**Your goal:** Your answer is to be every line of the material that includes the string "help".

========

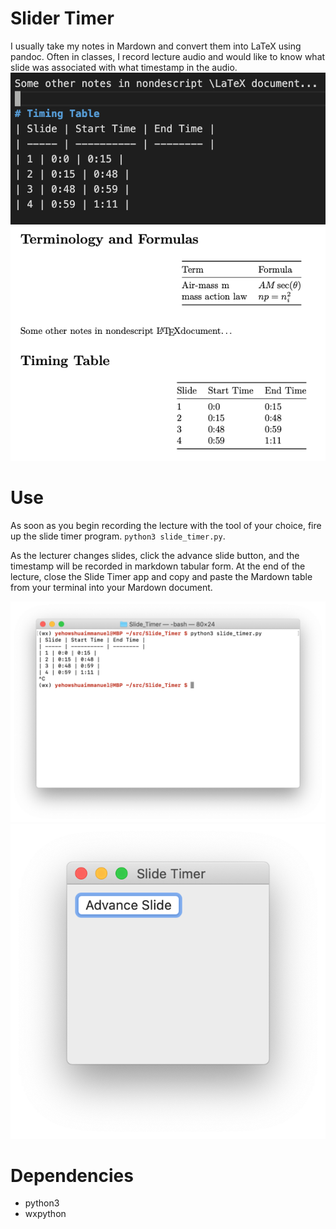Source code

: # Slider Timer
I usually take my notes in Mardown and convert them into LaTeX using pandoc.
Often in classes, I record lecture audio and would like to know what slide
was associated with what timestamp in the audio.
![markdown_source](markdown_source.png)
![document](document.png)


# Use
As soon as you begin recording the lecture with the tool of your choice,
fire up the slide timer program. ``python3 slide_timer.py``.

As the lecturer changes slides, click the advance slide button,
and the timestamp will be recorded in markdown tabular form.
At the end of the lecture, close the Slide Timer app and copy and paste
the Mardown table from your terminal into your Mardown document.

![terminal_window](terminal_window.png)
![main_window](main_window.png)

# Dependencies
 - python3
 - wxpython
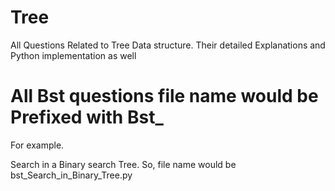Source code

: # Tree
All Questions Related to Tree Data structure. Their detailed Explanations and Python implementation as well

# All Bst questions file name would be  Prefixed with Bst_
For example.

Search in a Binary search  Tree.
So, file name would be bst_Search_in_Binary_Tree.py
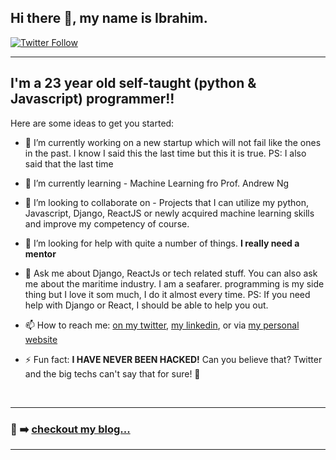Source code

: ## Hi there 👋, my name is **Ibrahim**.

[![Twitter Follow](https://img.shields.io/twitter/follow/TheIbrahim_O?color=1DA1F2&logo=twitter&style=for-the-badge)](https://twitter.com/intent/follow?original_referer=https%3A%2F%2Fgithub.com%2FTheIbrahim7&screen_name=TheIbrahim_O)

---

## I'm a 23 year old self-taught (python & Javascript) programmer!!


Here are some ideas to get you started:

- 🔭 I’m currently working on a new startup which will not fail like the ones in the past. I know I said this the last time but this it is true. 
PS: I also said that the last time

- 🌱 I’m currently learning - Machine Learning fro Prof. Andrew Ng

- 👯 I’m looking to collaborate on - Projects that I can utilize my python, Javascript, Django, ReactJS or newly acquired machine learning skills and improve my competency of course.

- 🤔 I’m looking for help with quite a number of things. **I really need a mentor**

- 💬 Ask me about Django, ReactJs or tech related stuff. You can also ask me about the maritime industry. I am a seafarer. programming is my side thing but I love it som much, I do it almost every time. PS: If you need help with Django or React, I should be able to help you out.

- 📫 How to reach me: [on my twitter](https://www.twitter.com/TheIbrahim_O), [my linkedin](https://www.linkedin.com/in/ibrahim-oduola), or via [my personal website](https://theibrahim.herokuapp.com)

- ⚡ Fun fact: **I HAVE NEVER BEEN HACKED!** Can you believe that? Twitter and the big techs can't say that for sure! 🤣


<br />

---

### 📕 ➡️ [checkout my blog...](https://theibrahim.herokuapp.com/blog/)

---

========

**Expected answer:**
- 🤔 I’m looking for help with quite a number of things. **I really need a mentor**
- 💬 Ask me about Django, ReactJs or tech related stuff. You can also ask me about the maritime industry. I am a seafarer. programming is my side thing but I love it som much, I do it almost every time. PS: If you need help with Django or React, I should be able to help you out.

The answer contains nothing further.